Find the line containing "This did not" in the data below and repeat it, along with all later lines, exactly through the last one.

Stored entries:
——

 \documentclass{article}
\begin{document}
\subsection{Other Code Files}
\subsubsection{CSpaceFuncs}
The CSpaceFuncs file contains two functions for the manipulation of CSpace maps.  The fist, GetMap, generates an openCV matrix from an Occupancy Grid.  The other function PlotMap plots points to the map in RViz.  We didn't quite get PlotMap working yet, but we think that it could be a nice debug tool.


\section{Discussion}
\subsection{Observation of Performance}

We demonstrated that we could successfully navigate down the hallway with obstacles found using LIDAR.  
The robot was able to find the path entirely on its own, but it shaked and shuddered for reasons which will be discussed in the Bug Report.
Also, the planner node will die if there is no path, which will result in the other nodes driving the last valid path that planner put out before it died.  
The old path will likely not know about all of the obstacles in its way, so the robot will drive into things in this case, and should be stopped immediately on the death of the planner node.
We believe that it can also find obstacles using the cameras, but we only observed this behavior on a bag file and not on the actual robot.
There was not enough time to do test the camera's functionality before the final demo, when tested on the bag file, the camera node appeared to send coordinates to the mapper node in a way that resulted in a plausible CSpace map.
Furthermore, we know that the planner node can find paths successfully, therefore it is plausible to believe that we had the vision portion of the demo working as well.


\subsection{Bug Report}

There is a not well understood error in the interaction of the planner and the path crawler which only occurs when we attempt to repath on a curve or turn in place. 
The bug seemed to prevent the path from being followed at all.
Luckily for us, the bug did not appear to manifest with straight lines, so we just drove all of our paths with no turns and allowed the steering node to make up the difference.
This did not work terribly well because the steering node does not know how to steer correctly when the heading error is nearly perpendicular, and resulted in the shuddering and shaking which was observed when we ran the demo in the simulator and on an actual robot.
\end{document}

——

Written solution ->
This did not work terribly well because the steering node does not know how to steer correctly when the heading error is nearly perpendicular, and resulted in the shuddering and shaking which was observed when we ran the demo in the simulator and on an actual robot.
\end{document}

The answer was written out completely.